Concrètement le culte divin repose avant tout sur leur entretien alimentaire du dieu dans sa maison-temple, par le biais d'offrandes quotidiennes, divisées en plusieurs repas [ 139 ] . Il convient aussi de purifier les statues et le mobilier divins, de les réaliser ou les réparer. Les domaines des temples (champs, ateliers, cuisines, etc.) et les présents des dévôts pourvoient à ces besoins. Les calendriers rituels sont également marqués par des fêtes qui reviennent à des intervalles réguliers, et sont plus somptueuses que les rituels quotidiens [ 140 ] . Parfois les statues divines sont sorties des temples, pour des processions et des rituels réalisés dans d'autres endroits.

Le personnel officiant dans les temples est logé à proximité de celui-ci, dans des dépendances. Le personnel est divisé entre membres chargés de son administration, et d'autres qui s'occupent de la partie rituelle, l'entretien quotidien des divinités, avant tout par les offrandes. En fonction de la tâche à accomplir lors des rituels, diverses spécialisations existent. Les prêtres sont souvent des lettrés, qui suivent parfois de longues études. Certains son de véritables savants, principaux dépositaires des savoirs mésopotamiens, ils assurent la survie de cette culture jusqu'aux débuts de l'ère chrétienne. Certaines catégories de prêtres (devins, exorcistes et astrologues) exercent en dehors des temples et notamment dans le cadre du palais royal. Le souverain a besoin de leur aide puisque la fonction royale est aussi une fonction religieuse (le roi étant parfois lui-même considéré comme un prêtre). Il existe aussi un clergé féminin, moins nombreux. Certaines de leurs membres vivent dans une résidence spécifique, et ne peuvent pas toujours en sortir, même si elles disposent parfois de la possibilité de mener leurs propres affaires (par des achats de terrain notamment) [ 141 ] .

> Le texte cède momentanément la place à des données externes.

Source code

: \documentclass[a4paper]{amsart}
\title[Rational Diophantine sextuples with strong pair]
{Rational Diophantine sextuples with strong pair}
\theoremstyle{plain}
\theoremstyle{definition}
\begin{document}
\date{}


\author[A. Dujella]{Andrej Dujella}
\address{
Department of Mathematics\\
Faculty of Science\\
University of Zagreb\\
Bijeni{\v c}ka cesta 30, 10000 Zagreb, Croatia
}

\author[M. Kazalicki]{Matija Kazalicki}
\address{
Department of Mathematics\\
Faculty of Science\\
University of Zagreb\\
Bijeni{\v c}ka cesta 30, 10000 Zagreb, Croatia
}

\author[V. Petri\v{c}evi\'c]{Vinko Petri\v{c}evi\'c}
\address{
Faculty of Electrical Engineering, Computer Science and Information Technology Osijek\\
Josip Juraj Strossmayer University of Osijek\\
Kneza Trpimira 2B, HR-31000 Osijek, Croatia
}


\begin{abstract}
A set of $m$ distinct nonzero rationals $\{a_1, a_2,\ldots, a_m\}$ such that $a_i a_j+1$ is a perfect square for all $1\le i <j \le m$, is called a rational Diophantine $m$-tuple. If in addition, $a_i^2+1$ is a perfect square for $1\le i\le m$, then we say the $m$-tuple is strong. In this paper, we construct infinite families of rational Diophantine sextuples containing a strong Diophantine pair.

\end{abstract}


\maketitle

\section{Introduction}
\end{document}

Divination, prières, magie

Certains prêtres mésopotamiens pratiquaient la divination , qui permettait de mieux connaître les volontés divines, ce qui devait notamment faciliter l'action politique en prévoyant l'issue future d'une décision gouvernementale ou militaire, l'opportunité d'un rituel, et au quotidien permettre de déterminer l'origine d'un mal auquel on attribuait une origine surnaturelle. Cela explique pourquoi les devins occupaient une place importante dans la société mésopotamienne, en particulier dans les cercles du pouvoir. Pour cela on avait recours à plusieurs méthodes reposant sur les divers moyens de communication avec le divin : le foie ou les entrailles d'un agneau sacrifié ( hépatoscopie et extispicine), les positions et mouvements des astres ( astrologie ), les rêves ( oniromancie ), le jet d'huile dans l'eau ( lécanomancie ), la fumée d'encens ( libanomancie ), etc. et plus largement un peu tout ce qui sortait de l'ordinaire [ 142 ] .

Une fois les volontés divines, ou même quand on n'était pas parvenu à les déceler et quelles restaient impénétrables, il était possible de les influencer par le biais de prières adressées aux dieux. Il en existait une grande variété, comme les « chants pour calmer le cœur (d'un dieu) » ou les prières « à main levée », geste habituel de prière en Mésopotamie. Dans les cas les plus élaborés, notamment dans les rituels officiels, ces chants pouvaient être déclamées par des prêtres spécialisés, les lamentateurs et les chantres, qui les accompagnaient de musique et de danses pour avoir un impact plus fort sur le cœur des dieux qu'on souhaitait apaiser ou amadouer [ 143 ] .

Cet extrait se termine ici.